#### INPUT FOR THIS TASK
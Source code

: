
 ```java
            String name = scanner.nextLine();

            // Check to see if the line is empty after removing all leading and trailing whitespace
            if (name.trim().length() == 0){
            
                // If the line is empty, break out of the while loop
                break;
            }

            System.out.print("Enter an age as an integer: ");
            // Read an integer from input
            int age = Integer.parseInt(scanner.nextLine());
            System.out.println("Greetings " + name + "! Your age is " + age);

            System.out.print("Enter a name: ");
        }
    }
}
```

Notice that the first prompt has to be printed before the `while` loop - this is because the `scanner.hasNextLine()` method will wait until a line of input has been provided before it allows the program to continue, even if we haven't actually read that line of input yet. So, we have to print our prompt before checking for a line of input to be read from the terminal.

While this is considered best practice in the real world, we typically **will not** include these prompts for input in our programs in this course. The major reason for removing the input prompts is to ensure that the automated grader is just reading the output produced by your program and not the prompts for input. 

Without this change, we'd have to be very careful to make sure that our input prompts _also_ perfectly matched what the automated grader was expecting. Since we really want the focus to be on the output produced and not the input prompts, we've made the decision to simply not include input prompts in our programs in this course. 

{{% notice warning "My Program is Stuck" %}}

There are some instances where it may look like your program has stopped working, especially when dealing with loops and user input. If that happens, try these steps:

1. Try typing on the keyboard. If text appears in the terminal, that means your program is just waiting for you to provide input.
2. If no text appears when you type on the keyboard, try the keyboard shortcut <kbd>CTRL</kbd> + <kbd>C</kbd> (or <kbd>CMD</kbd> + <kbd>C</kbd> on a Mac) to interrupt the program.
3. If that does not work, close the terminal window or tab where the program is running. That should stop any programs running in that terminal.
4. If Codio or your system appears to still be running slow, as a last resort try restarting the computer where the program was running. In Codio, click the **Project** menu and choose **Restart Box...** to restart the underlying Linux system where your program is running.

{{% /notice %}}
########
TASK DIRECTIONS – Within the entries above, find the string "keyboard" and return each line that holds it.

ANSWER TO THIS PROBLEM –
1. Try typing on the keyboard. If text appears in the terminal, that means your program is just waiting for you to provide input.
2. If no text appears when you type on the keyboard, try the keyboard shortcut <kbd>CTRL</kbd> + <kbd>C</kbd> (or <kbd>CMD</kbd> + <kbd>C</kbd> on a Mac) to interrupt the program.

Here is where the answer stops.